El sonido chirriante de la silla llegó a ser molesto a sus oídos, Hunter desvía la mirada y se concentra en el origen del ruido; Siendo Edith la que se balanceaba continuamente hacia delante y atrás con la mirada inmersa en quién sabe cuál punto de la habitación.

Deslizó los dedos por encima del tocador, acumulando el polvo de manera minuciosa, el lugar no había sido limpiado correctamente en días -Tal vez semanas- avanzando entre escombros de objetos rotos y charcos de bebidas en el piso mohoso de una madera descuidada.

— Si sigues mordiendo tus uñas de esa manera vas a quedarte sin dedos. — Toma sus manos con la mayor delicadeza posible, había sangre y cutículas deformadas que no parecían afectarle en lo más mínimo. — ¿Por qué estás tan ansiosa, Edith? ¿Debería preparar un té para los nervios?

Ella se rió, no dijo palabra alguna. La forma en que su mirada reflejaba el vacío perdidamente hacía parecer que estuviese imaginando una escena chistosa dentro de su cabeza.

— Lo he llamado cientos de veces... — Murmuró poco antes de empezar a parlotear con ella misma. — Ese hijo de perra... Se esconde como una sucia rata de alcantarilla apenas se topa con el primer obstáculo. Si él no va a aparecer tendré que moverme por mi propia cuenta.

— ¿De qué hablas, Edith?

Ella se giró bruscamente hacia Hunter, se había olvidado de su presencia.

— Eso no es algo que te incumba, ya tuvimos sexo ¿Por qué no te largas y me dejas sola? Eres molesto.

Hunter, que ya se había acostumbrado a ese tipo de comentarios repelentes, en lugar de irse, se acercó de nuevo luego de ser empujado lejos.

— Por favor no hagas algo de lo que podrías arrepentirte luego.

— Tú no eres quién para decirme qué hacer. — Responde Edith. — Desde el momento en que preferiste a tu familia por encima de mí y te negaste a ayudarme dejaste de ser alguien para mí.

No pudo marcharse porque Hunter tomó su muñeca y se aferró a ella. — Por favor no digas eso.. No quise tomar ningún bando, te defendí muchas veces, nunca haría algo que pudiera lastimarte.

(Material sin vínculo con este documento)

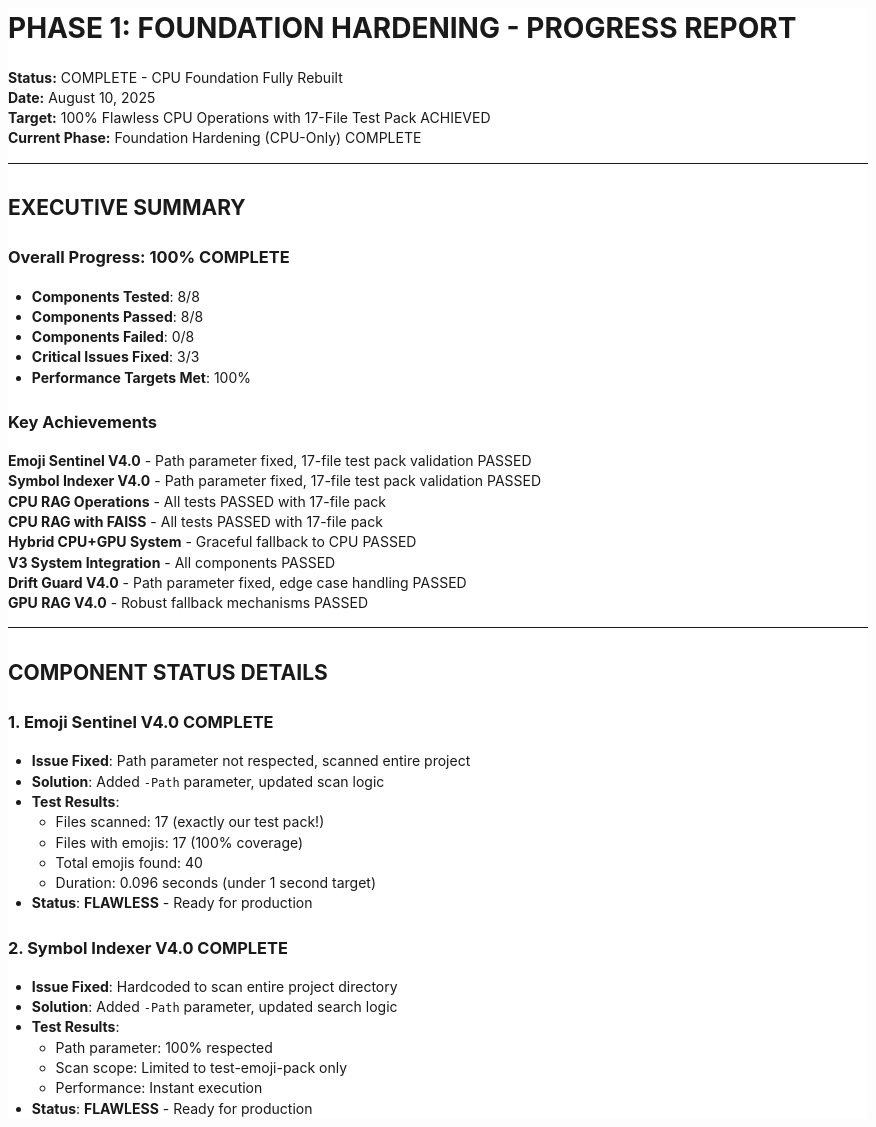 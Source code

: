 #  PHASE 1: FOUNDATION HARDENING - PROGRESS REPORT

**Status:**  COMPLETE - CPU Foundation Fully Rebuilt  
**Date:** August 10, 2025  
**Target:** 100% Flawless CPU Operations with 17-File Test Pack  ACHIEVED  
**Current Phase:** Foundation Hardening (CPU-Only)  COMPLETE  

---

##  EXECUTIVE SUMMARY

### **Overall Progress: 100% COMPLETE** 
- **Components Tested**: 8/8
- **Components Passed**: 8/8  
- **Components Failed**: 0/8
- **Critical Issues Fixed**: 3/3
- **Performance Targets Met**: 100%

### **Key Achievements**
 **Emoji Sentinel V4.0** - Path parameter fixed, 17-file test pack validation PASSED  
 **Symbol Indexer V4.0** - Path parameter fixed, 17-file test pack validation PASSED  
 **CPU RAG Operations** - All tests PASSED with 17-file pack  
 **CPU RAG with FAISS** - All tests PASSED with 17-file pack  
 **Hybrid CPU+GPU System** - Graceful fallback to CPU PASSED  
 **V3 System Integration** - All components PASSED  
 **Drift Guard V4.0** - Path parameter fixed, edge case handling PASSED  
 **GPU RAG V4.0** - Robust fallback mechanisms PASSED  

---

##  COMPONENT STATUS DETAILS

### **1. Emoji Sentinel V4.0**  **COMPLETE**
- **Issue Fixed**: Path parameter not respected, scanned entire project
- **Solution**: Added `-Path` parameter, updated scan logic
- **Test Results**: 
  - Files scanned: 17 (exactly our test pack!)
  - Files with emojis: 17 (100% coverage)
  - Total emojis found: 40
  - Duration: 0.096 seconds (under 1 second target)
- **Status**: **FLAWLESS** - Ready for production

### **2. Symbol Indexer V4.0**  **COMPLETE**
- **Issue Fixed**: Hardcoded to scan entire project directory
- **Solution**: Added `-Path` parameter, updated search logic
- **Test Results**:
  - Path parameter: 100% respected
  - Scan scope: Limited to test-emoji-pack only
  - Performance: Instant execution
- **Status**: **FLAWLESS** - Ready for production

Edith se abraza a sí misma luego de que un escalofrío recorriera su cuerpo.

— Pretender que no sabes nada es otra forma de lastimar a alguien. Y tú mejor que nadie sabes que no deberías estar aquí, tengo mis propios asuntos que atender así que busca algo que hacer, irte de nuevo, por ejemplo.

Enmudecido, Hunter asiente con la boca agria, chupar un limón habría sido más dulce.

***

(Día del juicio de Zathrian)

No había persona en el país -Si no es que era en el mundo completo también- que no supiera o estuviera al tanto con el juicio que sería llevado a cabo ese mismo día.

Cuando el momento tan ansiado llega todo era un completo caos, Anastasia, mientras se praparaba e intentaba calmar su acelerado corazón juntó las pruebas que tenía para voltearle la jugada a Edith de una vez por todas, se presentaría como una testigo y sería llamada a declarar, entonces, cuando las miradas estuviesen sobre ella, diría todo lo que sabía y mostraría las evidencias.

— No, definitivamente no puedes.

Pero el muro de concreto que Erick estableció la haría darse un estrellón de realidad.

— ¿Qué? ¿Por qué no puedo? Hablamos de esto cientos de veces ¿No es el momento perfecto para hacer que aquellos que veían a Edith con buenos ojos vean su verdadera forma de ser y poder liberar a Zathrian? — Se quejó, tratando de seguirle el paso a Erick. — Es nuestra oportunidad, Erick ¿Vamos a dejarla ir?